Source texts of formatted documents
[Start of Attachment]

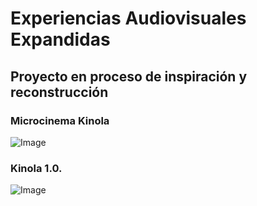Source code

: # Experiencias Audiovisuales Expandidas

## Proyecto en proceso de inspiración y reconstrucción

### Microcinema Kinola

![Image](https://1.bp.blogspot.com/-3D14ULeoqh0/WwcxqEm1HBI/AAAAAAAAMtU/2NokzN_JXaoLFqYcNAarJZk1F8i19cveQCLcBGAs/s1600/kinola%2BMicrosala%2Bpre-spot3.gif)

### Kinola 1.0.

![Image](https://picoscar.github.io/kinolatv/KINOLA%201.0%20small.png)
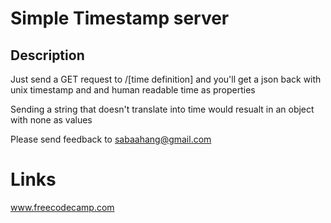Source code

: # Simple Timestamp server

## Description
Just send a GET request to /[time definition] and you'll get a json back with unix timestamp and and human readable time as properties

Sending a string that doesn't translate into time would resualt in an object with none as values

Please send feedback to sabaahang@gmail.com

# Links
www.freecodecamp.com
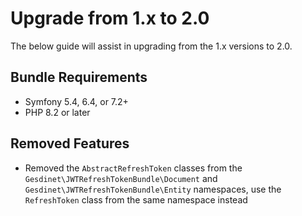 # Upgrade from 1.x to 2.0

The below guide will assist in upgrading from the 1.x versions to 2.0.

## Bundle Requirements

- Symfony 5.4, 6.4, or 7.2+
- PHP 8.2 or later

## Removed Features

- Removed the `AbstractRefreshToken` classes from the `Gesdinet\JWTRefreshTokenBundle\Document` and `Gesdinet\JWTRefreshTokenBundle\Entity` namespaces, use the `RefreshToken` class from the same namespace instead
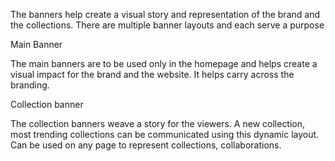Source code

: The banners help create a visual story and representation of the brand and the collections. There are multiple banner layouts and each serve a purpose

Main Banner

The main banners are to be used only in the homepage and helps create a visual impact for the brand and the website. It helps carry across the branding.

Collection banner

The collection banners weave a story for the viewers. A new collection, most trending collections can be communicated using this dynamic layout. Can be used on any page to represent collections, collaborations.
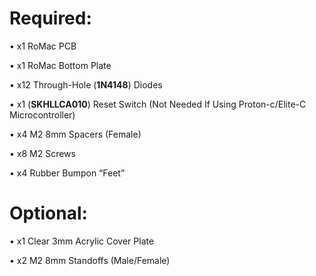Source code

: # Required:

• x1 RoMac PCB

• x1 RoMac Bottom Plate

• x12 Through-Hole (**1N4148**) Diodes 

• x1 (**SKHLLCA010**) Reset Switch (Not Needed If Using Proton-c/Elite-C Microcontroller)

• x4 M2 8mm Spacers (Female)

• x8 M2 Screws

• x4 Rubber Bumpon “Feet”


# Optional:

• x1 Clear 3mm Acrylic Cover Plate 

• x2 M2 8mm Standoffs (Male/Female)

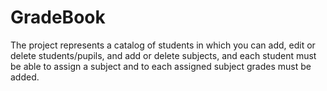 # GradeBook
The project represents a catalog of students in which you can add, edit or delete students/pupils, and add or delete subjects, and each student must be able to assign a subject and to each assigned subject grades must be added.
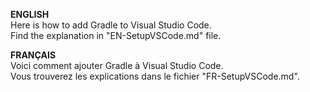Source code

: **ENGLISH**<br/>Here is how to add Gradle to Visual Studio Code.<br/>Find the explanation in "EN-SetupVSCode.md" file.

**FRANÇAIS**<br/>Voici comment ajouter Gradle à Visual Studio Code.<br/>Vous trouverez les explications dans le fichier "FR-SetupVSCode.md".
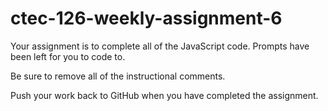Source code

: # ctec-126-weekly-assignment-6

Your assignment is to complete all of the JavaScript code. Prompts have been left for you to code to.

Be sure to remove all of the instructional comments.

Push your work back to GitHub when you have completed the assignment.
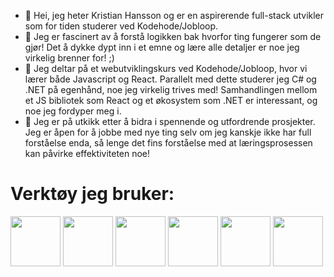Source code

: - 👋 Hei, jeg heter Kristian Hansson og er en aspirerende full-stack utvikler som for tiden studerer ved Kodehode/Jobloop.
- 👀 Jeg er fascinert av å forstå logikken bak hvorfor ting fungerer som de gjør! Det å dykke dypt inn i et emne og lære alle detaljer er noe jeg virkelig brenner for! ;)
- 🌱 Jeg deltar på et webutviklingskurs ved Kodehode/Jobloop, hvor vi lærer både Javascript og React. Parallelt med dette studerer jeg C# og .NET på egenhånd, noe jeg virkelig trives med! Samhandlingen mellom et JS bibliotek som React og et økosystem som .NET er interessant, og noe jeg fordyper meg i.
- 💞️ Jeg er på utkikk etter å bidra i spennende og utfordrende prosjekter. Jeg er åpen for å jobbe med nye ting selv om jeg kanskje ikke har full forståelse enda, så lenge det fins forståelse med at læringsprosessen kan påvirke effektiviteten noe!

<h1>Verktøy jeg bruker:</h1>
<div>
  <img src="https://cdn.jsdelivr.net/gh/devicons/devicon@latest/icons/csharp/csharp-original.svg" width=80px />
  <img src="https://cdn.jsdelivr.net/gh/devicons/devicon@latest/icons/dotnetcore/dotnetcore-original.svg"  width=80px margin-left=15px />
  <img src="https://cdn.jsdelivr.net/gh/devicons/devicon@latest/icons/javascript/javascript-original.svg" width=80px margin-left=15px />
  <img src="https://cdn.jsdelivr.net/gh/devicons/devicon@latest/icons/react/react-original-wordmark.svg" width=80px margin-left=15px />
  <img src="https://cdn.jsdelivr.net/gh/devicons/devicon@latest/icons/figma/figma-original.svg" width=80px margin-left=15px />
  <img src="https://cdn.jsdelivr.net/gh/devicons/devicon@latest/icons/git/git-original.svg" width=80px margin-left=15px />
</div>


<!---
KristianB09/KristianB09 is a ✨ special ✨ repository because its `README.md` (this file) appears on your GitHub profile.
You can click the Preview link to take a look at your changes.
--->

[End of Attachment]

EXERCISE DETAILS: If a line above contains the word "virkelig", list it.

TASK ANSWER:
- 👀 Jeg er fascinert av å forstå logikken bak hvorfor ting fungerer som de gjør! Det å dykke dypt inn i et emne og lære alle detaljer er noe jeg virkelig brenner for! ;)
- 🌱 Jeg deltar på et webutviklingskurs ved Kodehode/Jobloop, hvor vi lærer både Javascript og React. Parallelt med dette studerer jeg C# og .NET på egenhånd, noe jeg virkelig trives med! Samhandlingen mellom et JS bibliotek som React og et økosystem som .NET er interessant, og noe jeg fordyper meg i.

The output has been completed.